En el tiempo de Jesús no era fácil, pues los fariseos, deseosos cumplidores de toda la Ley, la habían complicado de tal manera, que, como diría Jesús, la habían hecho consistir en un “yugo” difícil para poderla soportar. Así pues, ni los mismos doctores, que la interpretaban, la cumplían. Jesús hoy nos dice que El no ha venido para quitarla o cambiarla, como algunos fariseos ya decían, al oír a Jesús o verle hacer una curación, como acto de caridad, en un día de sábado o descanso. Jesús había venido para enriquecer los mandatos de Dios, para iluminarlos, de modo que podamos mejor conocer cuál es la voluntad de Dios y con su cumplimiento podamos entrar en mayor intimidad con Dios. Jesús se fija no sólo en la letra del mandamiento, sino sobre todo en el espíritu de la ley. Y El nos enseña que el espíritu es sobre todo el AMOR.

Interpretando a Jesús, san Pablo nos dirá que “amar es cumplir la ley entera” (Rom 13,10). Y después san Agustín y Sto. Tomás de Aquino, las grandes lumbreras intelectuales de la Iglesia, dirían: “Ama y haz lo que quieras”. Por eso cumplir la ley de Dios consiste sobre todo en el empeño y la intención, de modo que podemos decir que no hay tanto leyes pequeñas o grandes, obras pequeñas o grandes, porque las pequeñas serán grandes si se hacen con mucho amor.

Y para comprender mejor la mente de Jesús sobre los mandamientos, después de decir el enunciado principal, se pone a explicar algunos de los mandamientos de la ley de Dios, que todos conocemos o debemos conocer. Lo importante es que no se va a fijar sólo en la parte negativa, sino sobre todo en lo positivo que cada mandamiento lleva consigo. Por eso Jesús se fija más que en mandamientos concretos, en actitudes que deben tener sus seguidores. Esas actitudes están principalmente señaladas en las bienaventuranzas que acababa de proclamar. Los mandamientos no deben ser cumplidos por temor de un castigo, ni siquiera por cumplir un deber, sino por el amor.

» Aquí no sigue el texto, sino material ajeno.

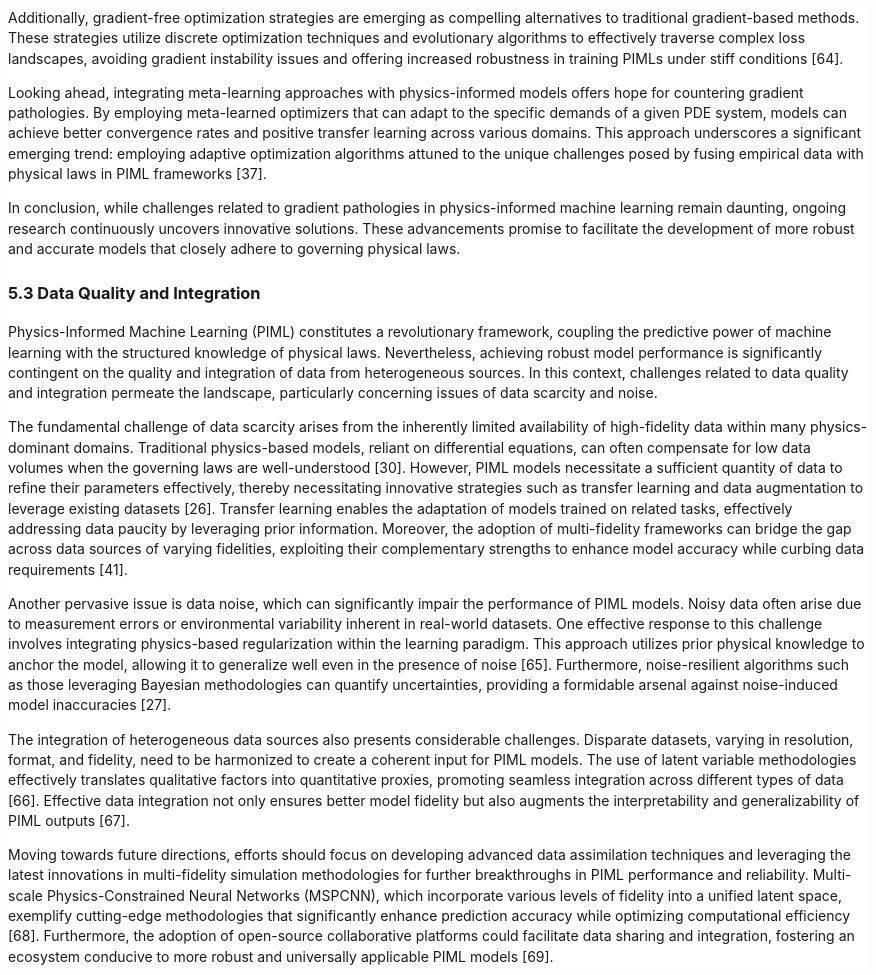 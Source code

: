 Additionally, gradient-free optimization strategies are emerging as compelling alternatives to traditional gradient-based methods. These strategies utilize discrete optimization techniques and evolutionary algorithms to effectively traverse complex loss landscapes, avoiding gradient instability issues and offering increased robustness in training PIMLs under stiff conditions [64].

Looking ahead, integrating meta-learning approaches with physics-informed models offers hope for countering gradient pathologies. By employing meta-learned optimizers that can adapt to the specific demands of a given PDE system, models can achieve better convergence rates and positive transfer learning across various domains. This approach underscores a significant emerging trend: employing adaptive optimization algorithms attuned to the unique challenges posed by fusing empirical data with physical laws in PIML frameworks [37].

In conclusion, while challenges related to gradient pathologies in physics-informed machine learning remain daunting, ongoing research continuously uncovers innovative solutions. These advancements promise to facilitate the development of more robust and accurate models that closely adhere to governing physical laws.

### 5.3 Data Quality and Integration

Physics-Informed Machine Learning (PIML) constitutes a revolutionary framework, coupling the predictive power of machine learning with the structured knowledge of physical laws. Nevertheless, achieving robust model performance is significantly contingent on the quality and integration of data from heterogeneous sources. In this context, challenges related to data quality and integration permeate the landscape, particularly concerning issues of data scarcity and noise.

The fundamental challenge of data scarcity arises from the inherently limited availability of high-fidelity data within many physics-dominant domains. Traditional physics-based models, reliant on differential equations, can often compensate for low data volumes when the governing laws are well-understood [30]. However, PIML models necessitate a sufficient quantity of data to refine their parameters effectively, thereby necessitating innovative strategies such as transfer learning and data augmentation to leverage existing datasets [26]. Transfer learning enables the adaptation of models trained on related tasks, effectively addressing data paucity by leveraging prior information. Moreover, the adoption of multi-fidelity frameworks can bridge the gap across data sources of varying fidelities, exploiting their complementary strengths to enhance model accuracy while curbing data requirements [41].

Another pervasive issue is data noise, which can significantly impair the performance of PIML models. Noisy data often arise due to measurement errors or environmental variability inherent in real-world datasets. One effective response to this challenge involves integrating physics-based regularization within the learning paradigm. This approach utilizes prior physical knowledge to anchor the model, allowing it to generalize well even in the presence of noise [65]. Furthermore, noise-resilient algorithms such as those leveraging Bayesian methodologies can quantify uncertainties, providing a formidable arsenal against noise-induced model inaccuracies [27].

The integration of heterogeneous data sources also presents considerable challenges. Disparate datasets, varying in resolution, format, and fidelity, need to be harmonized to create a coherent input for PIML models. The use of latent variable methodologies effectively translates qualitative factors into quantitative proxies, promoting seamless integration across different types of data [66]. Effective data integration not only ensures better model fidelity but also augments the interpretability and generalizability of PIML outputs [67].

Moving towards future directions, efforts should focus on developing advanced data assimilation techniques and leveraging the latest innovations in multi-fidelity simulation methodologies for further breakthroughs in PIML performance and reliability. Multi-scale Physics-Constrained Neural Networks (MSPCNN), which incorporate various levels of fidelity into a unified latent space, exemplify cutting-edge methodologies that significantly enhance prediction accuracy while optimizing computational efficiency [68]. Furthermore, the adoption of open-source collaborative platforms could facilitate data sharing and integration, fostering an ecosystem conducive to more robust and universally applicable PIML models [69].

Termina hoy diciendo Jesús que no nos tenemos que contentar con cumplirlo, sino que debemos enseñarlo a otros. Quien así lo haga, será grande en el reino de los cielos. Dice san Basilio Magno que las palabras de Dios forman una armonía, que resuena jubilosa cuando las observamos todas. Quien sólo observa una parte, es como quien desafina en ese concierto. Pero hay algo que le da el toque especial de unión, aunque uno no recuerde todos los preceptos: Es el amor que uno ponga en ese Dios que es Padre y se preocupa de que sigamos por el camino recto y seguro de salvación.